Below is the full text of today's speech by HCSA delegate and Council member Dr Lottie Elliott, speaking at the TUC Women's Conference 2018 in London in support of Composite 3 "Achieving Work-Life Balance in the NHS", moved by the Royal College of Midwives and the Chartered Society of Physiotherapy:
Chair, conference. My name is Lottie Elliott, representing the Hospital Consultants & Specialists Association – the HCSA.
I am an A&E doctor based in the Mersey region. As a doctor on the front line, I am exposed to the evidence of how the NHS is sadly crumbling around us on a daily basis - patients queueing in the corridors, 12-hour waits to be seen, a chronic shortage of beds, poorly people being left at home as the ambulance crews are too busy to go and get them – they are all outside our front door.
I am sick of apologising for something that is not my fault and abysmal conditions that the government has caused.
I work an understaffed rota on a contract which has just been imposed on us against our will.
I work long and intense shifts. When I get home I am just too tired physically and emotionally to do anything but eat and sleep.
I am confident our patients deserve to be treated better.
I love my job when all said and done, but I do not feel that I can go on until I am in my late 60s unless I have better access to a good work-life balance.
I am not on my own with feeling the stress. In 2017, the HCSA found that a third of doctors reported “unreasonable levels of work stress most or all of the time,” and that workplace stress was increasing.
This is not helped by the move towards a “seven-day” working NHS which neglects to see doctors as human beings.
I know of one doctor who was in tears as she was being forced to work weekends. The only quality time she had with her son. Isn’t it a right to have a family life?

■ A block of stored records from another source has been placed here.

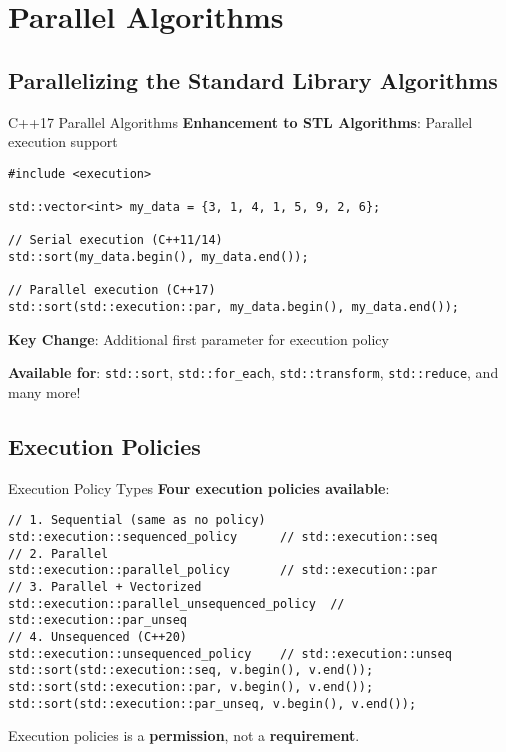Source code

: \section{Parallel Algorithms}

\subsection{Parallelizing the Standard Library Algorithms}
\begin{frame}[fragile]{C++17 Parallel Algorithms}
	\textbf{Enhancement to STL Algorithms}: Parallel execution support

	\begin{verbatim}
#include <execution>

std::vector<int> my_data = {3, 1, 4, 1, 5, 9, 2, 6};

// Serial execution (C++11/14)
std::sort(my_data.begin(), my_data.end());

// Parallel execution (C++17)
std::sort(std::execution::par, my_data.begin(), my_data.end());
	\end{verbatim}

	\textbf{Key Change}: Additional first parameter for execution policy

	\vspace{0.5em}
	\textbf{Available for}: \texttt{std::sort}, \texttt{std::for\_each}, \texttt{std::transform}, \texttt{std::reduce}, and many more!
\end{frame}

\subsection{Execution Policies}
\begin{frame}[fragile]{Execution Policy Types}
	\textbf{Four execution policies available}:

	\begin{verbatim}
// 1. Sequential (same as no policy)
std::execution::sequenced_policy      // std::execution::seq
// 2. Parallel
std::execution::parallel_policy       // std::execution::par
// 3. Parallel + Vectorized
std::execution::parallel_unsequenced_policy  // std::execution::par_unseq
// 4. Unsequenced (C++20)
std::execution::unsequenced_policy    // std::execution::unseq
std::sort(std::execution::seq, v.begin(), v.end());
std::sort(std::execution::par, v.begin(), v.end());
std::sort(std::execution::par_unseq, v.begin(), v.end());
	\end{verbatim}

    Execution policies is a \textbf{permission}, not a \textbf{requirement}.
\end{frame}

One of my close friends has left medicine altogether as she could not manage her training and two young children. Getting a flexible childminder was a constant worry. Finishing in time was a constant challenge, and pressures from work would impact on her sleep and wellbeing.
I feel so sad that a caring, intelligent and talented doctor has had to give it all up because she felt she had no other options and the opportunity for a good work-life balance just does not exist in the NHS.
For her, there was little flexible about flexible working. She is not the only one – we are approaching a 50-50 gender split between men and women doctors, because a majority of new doctors are female.
Yet the specialist register, which represents Consultants, is still predominantly male.
There exists a gender imbalance and I am confident one reason for this is poor access to flexible working coupled with the role of women as carers for their families.
I am 30, but I would like to have children. But I fear I will fall behind my peers, be penalised for taking time out, and be used to plug rota gaps.
My wish is that I am no longer seen as just a number or name on a rota, but respected, valued and viewed as an actual human being. Please support this motion.